Lo dicho por Santos es una de sus pocas verdades, en ese Gobierno la investigación de las bajas en Combate se comenzó a hacer de manera independiente por la Fiscalía y los levantamientos los hacían miembros del CTI, en el ánimo de evitar presuntas alteraciones del lugar de los hechos. Otros datos importantes son que antes del Gobierno Uribe se culpaba de los falsos positivos a la aplicación del Estatuto de Seguridad o que fue en el periodo de Uribe Vélez que se promulgó la Política Nacional de Reintegración Social y Económica, que a grandes rasgos buscaba la reincorporación veraz de todos los desmovilizados y sus familias a la vida civil, incluso generando oportunidades productivas para los mismos.

Los mezquinos enemigos del presidente Uribe, algunos que al mismo tiempo resultan ser amigos y compañeros de botas del narcoterrorismo, ahora buscan incautos que crean el discurso de que las evidentes mejoras en materia de seguridad se hicieron a costa de vidas inocentes y no de delincuentes. Pero si no se actuó contra los delincuentes ¿Como se disminuyó el secuestro entre 2002 – 2010 de 2882 a 282 casos; el homicidio, de 28837 a 15817; el asesinato a Sindicalistas, de 196 a 15; de periodistas de de 15 a 1; y las masacres de 115 a 10? Misterio sublime.

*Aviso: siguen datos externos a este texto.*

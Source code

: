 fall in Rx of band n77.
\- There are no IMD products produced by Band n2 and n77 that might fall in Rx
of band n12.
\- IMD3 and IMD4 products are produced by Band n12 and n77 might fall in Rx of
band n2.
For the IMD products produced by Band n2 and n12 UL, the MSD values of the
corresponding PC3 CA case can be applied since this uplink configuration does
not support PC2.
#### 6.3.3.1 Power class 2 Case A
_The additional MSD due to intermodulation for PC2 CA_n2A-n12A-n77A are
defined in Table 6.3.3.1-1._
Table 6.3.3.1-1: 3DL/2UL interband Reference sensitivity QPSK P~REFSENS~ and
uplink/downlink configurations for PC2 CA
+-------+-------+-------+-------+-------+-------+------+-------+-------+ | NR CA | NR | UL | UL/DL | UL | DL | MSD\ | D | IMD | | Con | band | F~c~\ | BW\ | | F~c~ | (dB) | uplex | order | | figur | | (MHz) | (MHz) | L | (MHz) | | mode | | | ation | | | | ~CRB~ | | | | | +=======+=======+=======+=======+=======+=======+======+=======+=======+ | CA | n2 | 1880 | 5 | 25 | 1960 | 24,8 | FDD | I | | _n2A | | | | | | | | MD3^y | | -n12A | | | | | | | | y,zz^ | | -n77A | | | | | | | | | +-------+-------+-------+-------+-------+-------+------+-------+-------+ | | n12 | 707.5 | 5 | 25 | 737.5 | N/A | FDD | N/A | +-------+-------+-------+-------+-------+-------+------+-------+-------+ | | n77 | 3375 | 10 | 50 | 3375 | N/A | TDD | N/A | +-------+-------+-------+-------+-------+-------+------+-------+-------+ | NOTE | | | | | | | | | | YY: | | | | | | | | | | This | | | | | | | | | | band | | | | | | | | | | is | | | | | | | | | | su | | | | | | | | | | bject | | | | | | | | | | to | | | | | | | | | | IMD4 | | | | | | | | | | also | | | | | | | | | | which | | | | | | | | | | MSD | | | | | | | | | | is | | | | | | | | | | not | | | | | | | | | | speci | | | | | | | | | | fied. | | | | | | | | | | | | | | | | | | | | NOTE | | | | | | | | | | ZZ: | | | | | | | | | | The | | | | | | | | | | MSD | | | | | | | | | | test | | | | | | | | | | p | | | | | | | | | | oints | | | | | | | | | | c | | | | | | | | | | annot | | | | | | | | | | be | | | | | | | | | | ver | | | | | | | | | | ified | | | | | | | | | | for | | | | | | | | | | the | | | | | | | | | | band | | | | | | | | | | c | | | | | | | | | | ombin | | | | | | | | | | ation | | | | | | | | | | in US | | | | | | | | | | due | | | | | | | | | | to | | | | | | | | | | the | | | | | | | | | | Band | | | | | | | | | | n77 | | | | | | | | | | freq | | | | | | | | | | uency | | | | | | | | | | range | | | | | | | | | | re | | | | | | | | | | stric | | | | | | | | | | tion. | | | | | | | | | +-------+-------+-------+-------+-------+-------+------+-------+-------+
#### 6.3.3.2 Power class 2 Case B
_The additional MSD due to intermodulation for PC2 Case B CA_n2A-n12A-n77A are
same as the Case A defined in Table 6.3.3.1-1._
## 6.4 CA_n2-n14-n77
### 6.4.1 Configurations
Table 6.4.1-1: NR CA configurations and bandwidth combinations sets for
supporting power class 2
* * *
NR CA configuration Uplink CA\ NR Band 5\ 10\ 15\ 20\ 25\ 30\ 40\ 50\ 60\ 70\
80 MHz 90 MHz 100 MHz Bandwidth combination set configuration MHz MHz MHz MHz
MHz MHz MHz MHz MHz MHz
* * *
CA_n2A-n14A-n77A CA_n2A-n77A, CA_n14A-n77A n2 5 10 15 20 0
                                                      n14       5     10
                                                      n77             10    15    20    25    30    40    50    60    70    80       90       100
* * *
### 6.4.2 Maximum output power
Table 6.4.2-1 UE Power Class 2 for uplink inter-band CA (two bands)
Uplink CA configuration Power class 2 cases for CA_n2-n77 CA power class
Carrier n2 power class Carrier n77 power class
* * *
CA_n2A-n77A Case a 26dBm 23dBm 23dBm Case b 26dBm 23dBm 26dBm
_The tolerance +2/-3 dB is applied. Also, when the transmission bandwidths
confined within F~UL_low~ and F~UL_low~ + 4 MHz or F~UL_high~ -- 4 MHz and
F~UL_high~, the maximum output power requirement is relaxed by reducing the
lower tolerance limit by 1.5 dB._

Sin duda hay preguntas muy acertadas frente a muchas situaciones en Colombia ¿Por qué el ánimo de acabar con Uribe? ¿Por qué gestar emboscadas con testigos falsos y amigos magistrados? ¿Por qué el interés de opositores liberar y buscar beneficios para militares culpables de falsos positivos, a cambio de qué? ¿quieren construir la verdad? ¿Por qué achacarle crímenes que nunca cometió, mientras se defiende a delincuentes probos? ¿Por qué los burdos montajes antes de las elecciones? ¿Por qué el interés de cambiar la historia a favor de los victimarios? ¿Por qué quieren invisibilizar a las víctimas? ¿Con qué interés? y sobre todo : ¿QUIÉN ESTÁ DETRÁS? ¿QUIÉN DA LA ORDEN?